Erkenning en schatting van de mate van geschiktheid der zaken, ter vervulling van onze behoeften of begeerten, was oorzaak van de eerste eigenschap van waarde, en is de blijvende oorzaak van alle verdere gebruikswaarde. Deze kan relatief zijn met opzigt tot de individu's, voor zoo ver behoeften en begeerten verschillend zijn; maar zij is tevens zeer positief, voor zoo ver zij steeds aan de uitdrukking van wezenlijke behoeften beantwoordt en daarmede overeenkomt, - daarmede een gelijken gang houdt.
Geheel anders is het gesteld met de ruilingswaarde, die van meer toevallige oorzaken afhangt. Dit is eene eigenschap die, op zich-zelve beschouwd, en slechts naar prijzen berekend, geheel alleen relatief is.
Say zegt dan ook, met het oog daarop, te regt: ‘La seconde circonstance à remarquer relativement à la valeur des choses, est l'impossibilité d'apprécier sa grandeur absolue. Elle n'est jamais que comparative. Quand je dis qu'une maison que je désigne vaut 50 mille francs, je n'affirme autre chose si non que la valeur de cette maison est égale à celle d'une somme de 50 mille francs; mais qu'est ce que la valeur de cette somme?’.....
| |
| |
De ruilwaarde dient inderdaad tot niets anders, dan om de verwisselbaarheid van tweeërlei gebruikswaarden aan te duiden. Zij is zeer gewigtig, maar niet alles afdoende; eene zeer groote rol spelende op het openbaar tooneel der oeconomische bedrijvigheid, maar nimmer als de eenige beweeggrond noch ook als het einddoel daarvan aan te merken.
Schrijvers die de fundamenteele en réëele beteekenis van waarde voorbijzien en dien naam alleen aan het denkbeeld van ruilbaarheid verbinden, geraken onfeilbaar tot de sluitrede, dat alle waarde volstrekt alleen relatief is.

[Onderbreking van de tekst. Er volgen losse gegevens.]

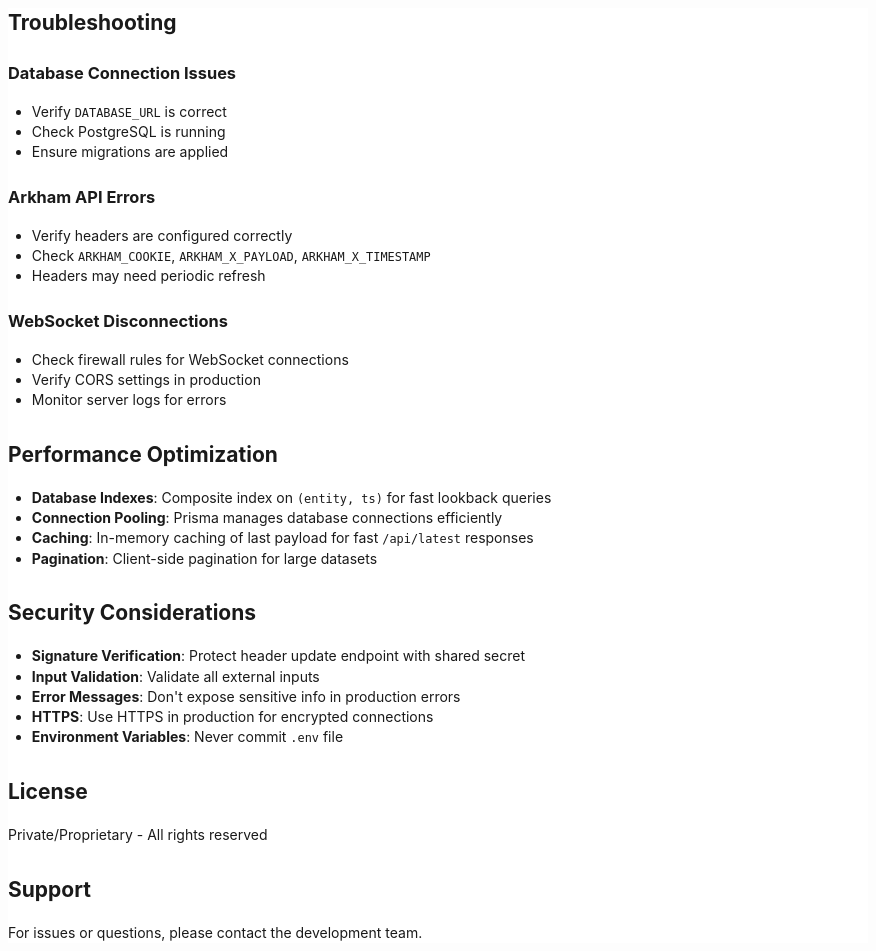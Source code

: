 ## Troubleshooting

### Database Connection Issues
- Verify `DATABASE_URL` is correct
- Check PostgreSQL is running
- Ensure migrations are applied

### Arkham API Errors
- Verify headers are configured correctly
- Check `ARKHAM_COOKIE`, `ARKHAM_X_PAYLOAD`, `ARKHAM_X_TIMESTAMP`
- Headers may need periodic refresh

### WebSocket Disconnections
- Check firewall rules for WebSocket connections
- Verify CORS settings in production
- Monitor server logs for errors

## Performance Optimization

- **Database Indexes**: Composite index on `(entity, ts)` for fast lookback queries
- **Connection Pooling**: Prisma manages database connections efficiently
- **Caching**: In-memory caching of last payload for fast `/api/latest` responses
- **Pagination**: Client-side pagination for large datasets

## Security Considerations

- **Signature Verification**: Protect header update endpoint with shared secret
- **Input Validation**: Validate all external inputs
- **Error Messages**: Don't expose sensitive info in production errors
- **HTTPS**: Use HTTPS in production for encrypted connections
- **Environment Variables**: Never commit `.env` file

## License

Private/Proprietary - All rights reserved

## Support

For issues or questions, please contact the development team.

Ik voor mij vind daarin een radikaal gebrek, wijl dit ook het gevolg heeft, dat het geheele denkbeeld van rijkdom dan almede relatief wordt gemaakt, en de beteekenis van stellige welvaart of van zekere middelen tot voldoende welvaart daarbij wordt gemist. Dit was het waartoe velen van de zoogenaamde industriële school overhelden. Ook de groote j.b. say zelf bleef niet geheel vrij van die eenzijdige rigting, en van daar zwarigheden waarop hij zelf moest stuiten en die hij in zijn ‘Cours complet’, 1e div. 2e Chap. eenigermate erkende; van daar tegenstrijdigheden, waartoe ook hij somwijlen verviel en waarvan ik mijns ondanks verpligt ben geweest enkele aan te wijzen. - Het bleef echter voor bastiat, met de hem eigene overdrijvingsgeest en kwalijk verbloemde inschikkelijkheid voor socialistische dwaalbegrippen, bewaard, mij de sterkste bewijzen van het gevaar van dergelijk eenzijdig begrip van waarde te leveren, wanneer dit hem tot de buitensporige sluitrede bragt, om het ‘vrije nut’ alleen voor iets goeds, maar ‘waarde’ voor onnut, ja zelfs, in zijn laatste geschrift, voor een kwaad te verklaren.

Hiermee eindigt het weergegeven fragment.